Pathetic that a manipulative skank demon bitch had been the only thing keeping him sane for months.

"Dean's gone," he told the sad little boy in the mirror. "You did your best, Sam, you did, but you couldn't keep him out of Hell, and that wasn't your fault." (Yeah, sure, it wasn't.) "And you tried everything to get him back." (I must've missed something.) "It's not your fault that no demon would deal." (I just wasn't persuasive enough.) "It's not your fault the Devil's Gate wouldn't open." (My telekinesis is too weak. I'm too weak.) "It's not your fault that there's no spell anywhere in the lore to summon a damned soul." (I just didn't research well enough. You can summon a demon, you should be able to summon the damned.) "It's not your fault that your own spells can't pull him out." (I'm not strong enough, my magick is too weak, just like me.) "NONE of this is your fault, Sam.
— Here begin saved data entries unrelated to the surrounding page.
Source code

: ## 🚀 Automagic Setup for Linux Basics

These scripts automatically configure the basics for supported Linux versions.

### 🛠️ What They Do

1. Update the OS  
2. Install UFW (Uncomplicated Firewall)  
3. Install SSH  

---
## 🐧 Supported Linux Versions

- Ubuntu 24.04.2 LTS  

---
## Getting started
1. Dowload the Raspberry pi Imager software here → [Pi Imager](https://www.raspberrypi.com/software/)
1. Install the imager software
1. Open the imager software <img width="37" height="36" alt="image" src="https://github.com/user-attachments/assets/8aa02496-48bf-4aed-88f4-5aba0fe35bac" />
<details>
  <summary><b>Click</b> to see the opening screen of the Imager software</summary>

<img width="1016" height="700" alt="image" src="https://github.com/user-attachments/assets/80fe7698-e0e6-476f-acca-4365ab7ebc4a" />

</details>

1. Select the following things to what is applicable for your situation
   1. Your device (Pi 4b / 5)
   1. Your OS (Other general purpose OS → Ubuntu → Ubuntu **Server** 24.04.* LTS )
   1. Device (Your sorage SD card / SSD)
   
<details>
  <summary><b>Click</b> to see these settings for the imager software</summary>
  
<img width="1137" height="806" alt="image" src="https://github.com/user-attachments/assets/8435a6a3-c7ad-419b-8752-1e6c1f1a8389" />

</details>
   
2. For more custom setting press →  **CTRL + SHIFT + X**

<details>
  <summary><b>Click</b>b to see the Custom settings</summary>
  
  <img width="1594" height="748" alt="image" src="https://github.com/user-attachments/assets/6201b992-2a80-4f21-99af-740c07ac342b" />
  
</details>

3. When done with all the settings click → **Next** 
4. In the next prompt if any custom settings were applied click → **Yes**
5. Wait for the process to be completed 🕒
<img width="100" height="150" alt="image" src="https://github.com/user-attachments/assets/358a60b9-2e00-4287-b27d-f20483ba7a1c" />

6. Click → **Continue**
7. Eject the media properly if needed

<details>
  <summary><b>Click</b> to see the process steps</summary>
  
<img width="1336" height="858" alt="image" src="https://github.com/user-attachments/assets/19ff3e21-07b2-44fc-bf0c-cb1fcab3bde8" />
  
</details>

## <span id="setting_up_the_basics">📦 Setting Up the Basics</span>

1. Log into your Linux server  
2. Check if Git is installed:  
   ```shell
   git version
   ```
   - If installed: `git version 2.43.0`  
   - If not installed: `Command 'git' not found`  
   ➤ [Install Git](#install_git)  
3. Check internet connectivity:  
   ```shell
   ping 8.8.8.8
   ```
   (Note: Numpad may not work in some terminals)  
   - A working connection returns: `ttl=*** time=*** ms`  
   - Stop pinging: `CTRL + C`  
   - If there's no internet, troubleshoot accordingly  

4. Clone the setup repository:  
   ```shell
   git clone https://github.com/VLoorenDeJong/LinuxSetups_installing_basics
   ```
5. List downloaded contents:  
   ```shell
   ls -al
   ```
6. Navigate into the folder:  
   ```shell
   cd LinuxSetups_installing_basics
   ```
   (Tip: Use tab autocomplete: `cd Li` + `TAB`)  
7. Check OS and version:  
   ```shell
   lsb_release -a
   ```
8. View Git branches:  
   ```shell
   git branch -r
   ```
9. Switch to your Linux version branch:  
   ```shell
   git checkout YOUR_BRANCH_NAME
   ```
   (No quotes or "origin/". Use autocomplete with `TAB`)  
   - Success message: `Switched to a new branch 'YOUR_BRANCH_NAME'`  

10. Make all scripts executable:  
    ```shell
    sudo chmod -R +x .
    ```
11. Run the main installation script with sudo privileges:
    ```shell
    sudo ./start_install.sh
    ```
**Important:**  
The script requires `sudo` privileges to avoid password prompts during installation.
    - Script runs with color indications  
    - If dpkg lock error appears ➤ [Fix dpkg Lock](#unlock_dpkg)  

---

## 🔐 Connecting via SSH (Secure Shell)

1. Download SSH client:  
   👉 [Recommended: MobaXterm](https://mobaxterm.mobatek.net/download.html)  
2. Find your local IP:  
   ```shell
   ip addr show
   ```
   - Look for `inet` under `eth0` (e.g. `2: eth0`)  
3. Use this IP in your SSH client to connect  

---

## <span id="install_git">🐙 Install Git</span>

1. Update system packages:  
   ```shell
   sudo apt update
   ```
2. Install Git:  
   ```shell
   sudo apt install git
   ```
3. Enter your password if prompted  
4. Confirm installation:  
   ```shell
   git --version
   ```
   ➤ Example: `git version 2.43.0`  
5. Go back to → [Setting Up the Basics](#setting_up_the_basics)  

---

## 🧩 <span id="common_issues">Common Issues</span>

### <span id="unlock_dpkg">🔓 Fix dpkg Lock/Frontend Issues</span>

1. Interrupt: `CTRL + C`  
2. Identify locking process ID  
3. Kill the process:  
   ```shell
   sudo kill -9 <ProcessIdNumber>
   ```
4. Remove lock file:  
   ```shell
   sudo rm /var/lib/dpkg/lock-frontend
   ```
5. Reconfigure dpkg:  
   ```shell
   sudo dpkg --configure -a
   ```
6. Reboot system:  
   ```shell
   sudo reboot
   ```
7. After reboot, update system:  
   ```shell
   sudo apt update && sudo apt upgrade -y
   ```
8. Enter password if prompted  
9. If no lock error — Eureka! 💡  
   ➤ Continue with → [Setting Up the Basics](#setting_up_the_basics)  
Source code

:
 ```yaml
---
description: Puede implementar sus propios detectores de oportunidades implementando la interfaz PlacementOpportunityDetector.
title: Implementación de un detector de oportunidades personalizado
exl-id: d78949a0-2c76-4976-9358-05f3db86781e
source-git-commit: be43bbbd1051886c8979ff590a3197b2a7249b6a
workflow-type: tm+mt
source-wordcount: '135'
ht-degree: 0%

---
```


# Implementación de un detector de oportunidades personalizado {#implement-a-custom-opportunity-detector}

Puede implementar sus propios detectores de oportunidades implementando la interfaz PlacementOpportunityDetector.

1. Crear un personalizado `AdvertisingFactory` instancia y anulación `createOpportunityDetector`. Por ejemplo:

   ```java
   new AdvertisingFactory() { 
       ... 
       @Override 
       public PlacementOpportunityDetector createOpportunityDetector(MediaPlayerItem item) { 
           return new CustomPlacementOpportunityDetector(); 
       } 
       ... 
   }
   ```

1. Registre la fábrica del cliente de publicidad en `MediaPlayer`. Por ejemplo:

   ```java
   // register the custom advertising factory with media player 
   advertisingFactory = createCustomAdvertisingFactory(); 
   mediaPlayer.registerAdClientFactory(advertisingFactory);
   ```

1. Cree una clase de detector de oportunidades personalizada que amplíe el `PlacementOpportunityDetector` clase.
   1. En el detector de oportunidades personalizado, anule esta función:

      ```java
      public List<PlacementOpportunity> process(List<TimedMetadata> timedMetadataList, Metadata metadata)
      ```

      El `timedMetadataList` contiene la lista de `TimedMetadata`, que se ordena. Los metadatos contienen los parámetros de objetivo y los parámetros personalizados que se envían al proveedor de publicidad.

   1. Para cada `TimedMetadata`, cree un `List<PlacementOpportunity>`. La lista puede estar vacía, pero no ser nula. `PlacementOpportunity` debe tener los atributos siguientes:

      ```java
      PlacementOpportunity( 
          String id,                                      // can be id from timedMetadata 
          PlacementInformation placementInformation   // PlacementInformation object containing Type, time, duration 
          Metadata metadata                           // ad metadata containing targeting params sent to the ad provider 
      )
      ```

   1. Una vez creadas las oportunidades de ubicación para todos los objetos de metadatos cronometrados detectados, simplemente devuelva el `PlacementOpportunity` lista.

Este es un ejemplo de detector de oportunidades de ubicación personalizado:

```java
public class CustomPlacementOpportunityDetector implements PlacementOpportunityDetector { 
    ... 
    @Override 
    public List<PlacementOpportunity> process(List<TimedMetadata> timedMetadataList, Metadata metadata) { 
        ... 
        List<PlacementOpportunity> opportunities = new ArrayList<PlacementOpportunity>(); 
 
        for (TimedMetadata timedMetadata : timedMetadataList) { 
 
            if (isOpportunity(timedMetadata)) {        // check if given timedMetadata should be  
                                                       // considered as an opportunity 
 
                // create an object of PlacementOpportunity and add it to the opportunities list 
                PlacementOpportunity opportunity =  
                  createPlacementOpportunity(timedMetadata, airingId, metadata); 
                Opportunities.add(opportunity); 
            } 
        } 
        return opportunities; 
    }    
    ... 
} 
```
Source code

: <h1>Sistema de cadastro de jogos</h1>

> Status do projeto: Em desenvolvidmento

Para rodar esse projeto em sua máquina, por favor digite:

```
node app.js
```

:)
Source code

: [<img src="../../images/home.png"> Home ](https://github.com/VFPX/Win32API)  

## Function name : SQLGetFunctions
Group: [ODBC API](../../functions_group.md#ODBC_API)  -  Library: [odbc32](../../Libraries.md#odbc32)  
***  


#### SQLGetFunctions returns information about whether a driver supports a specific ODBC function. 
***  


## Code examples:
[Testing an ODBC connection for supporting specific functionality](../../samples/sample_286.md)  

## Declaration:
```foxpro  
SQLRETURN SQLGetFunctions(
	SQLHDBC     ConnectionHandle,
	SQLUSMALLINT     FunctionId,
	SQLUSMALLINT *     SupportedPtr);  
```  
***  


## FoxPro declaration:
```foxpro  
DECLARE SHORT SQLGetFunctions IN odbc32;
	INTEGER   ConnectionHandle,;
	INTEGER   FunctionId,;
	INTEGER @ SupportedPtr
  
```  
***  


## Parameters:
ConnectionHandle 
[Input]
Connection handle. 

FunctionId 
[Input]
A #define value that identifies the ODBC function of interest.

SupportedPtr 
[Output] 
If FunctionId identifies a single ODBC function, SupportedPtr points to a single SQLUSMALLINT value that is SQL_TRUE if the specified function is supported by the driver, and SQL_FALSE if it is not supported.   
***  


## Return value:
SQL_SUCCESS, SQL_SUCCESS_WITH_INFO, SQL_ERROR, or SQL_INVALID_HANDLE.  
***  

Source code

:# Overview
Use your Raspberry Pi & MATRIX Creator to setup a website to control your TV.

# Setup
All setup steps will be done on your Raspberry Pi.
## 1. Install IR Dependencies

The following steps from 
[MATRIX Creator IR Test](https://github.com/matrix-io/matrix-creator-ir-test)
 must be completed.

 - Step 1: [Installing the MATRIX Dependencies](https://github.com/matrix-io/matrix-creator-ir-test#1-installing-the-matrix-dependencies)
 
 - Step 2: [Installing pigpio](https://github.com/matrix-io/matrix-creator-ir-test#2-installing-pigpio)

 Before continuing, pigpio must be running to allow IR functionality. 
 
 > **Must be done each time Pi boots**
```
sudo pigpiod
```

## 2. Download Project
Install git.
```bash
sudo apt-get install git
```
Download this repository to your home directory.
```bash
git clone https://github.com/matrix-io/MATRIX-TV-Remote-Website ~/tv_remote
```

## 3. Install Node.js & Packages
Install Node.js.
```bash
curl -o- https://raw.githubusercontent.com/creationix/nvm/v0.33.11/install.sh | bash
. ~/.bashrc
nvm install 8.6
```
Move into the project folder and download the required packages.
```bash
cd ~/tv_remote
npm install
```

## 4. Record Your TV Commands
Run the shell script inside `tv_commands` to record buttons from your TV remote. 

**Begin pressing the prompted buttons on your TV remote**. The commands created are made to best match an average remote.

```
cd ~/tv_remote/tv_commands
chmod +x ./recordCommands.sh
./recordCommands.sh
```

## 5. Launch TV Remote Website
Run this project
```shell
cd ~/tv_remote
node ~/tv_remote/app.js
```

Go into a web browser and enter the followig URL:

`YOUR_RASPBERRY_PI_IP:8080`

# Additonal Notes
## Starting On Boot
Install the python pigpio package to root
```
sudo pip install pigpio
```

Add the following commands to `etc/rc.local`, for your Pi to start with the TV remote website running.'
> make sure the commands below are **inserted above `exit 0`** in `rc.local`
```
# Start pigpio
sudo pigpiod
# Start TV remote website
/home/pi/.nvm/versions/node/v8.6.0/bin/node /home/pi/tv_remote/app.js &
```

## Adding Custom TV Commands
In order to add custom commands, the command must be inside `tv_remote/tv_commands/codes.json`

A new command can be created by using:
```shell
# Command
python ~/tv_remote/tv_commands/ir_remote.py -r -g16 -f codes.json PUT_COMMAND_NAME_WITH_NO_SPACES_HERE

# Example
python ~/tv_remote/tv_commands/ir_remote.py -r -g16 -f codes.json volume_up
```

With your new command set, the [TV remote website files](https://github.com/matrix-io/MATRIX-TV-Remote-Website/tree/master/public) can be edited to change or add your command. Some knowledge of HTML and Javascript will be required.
None of it. Dean knows that. Dean would tell you that. You know he would. It's not. Your. Fault." (But it is, it is, I failed him, he needed me and I let him down. Again. Always. Because I'm useless, when it really matters!)

He slapped on the faucet, splashed cold water on his face, let it drip into his hair, down his neck, into his shirt, then just braced his arms against the edge of the vanity, dropping his head between his arms.

"I'm sorry, Dean," he whispered and let the tears come (no one to hide them from now, no one to sneer or laugh or tease, and FUCK he hated being alone!).

He didn't know how long he was in the bathroom, but when the sobbing stopped, he found himself huddled on the floor between the toilet and the vanity cabinet, covered in tears and snot with, inexplicably, blood literally on his hands.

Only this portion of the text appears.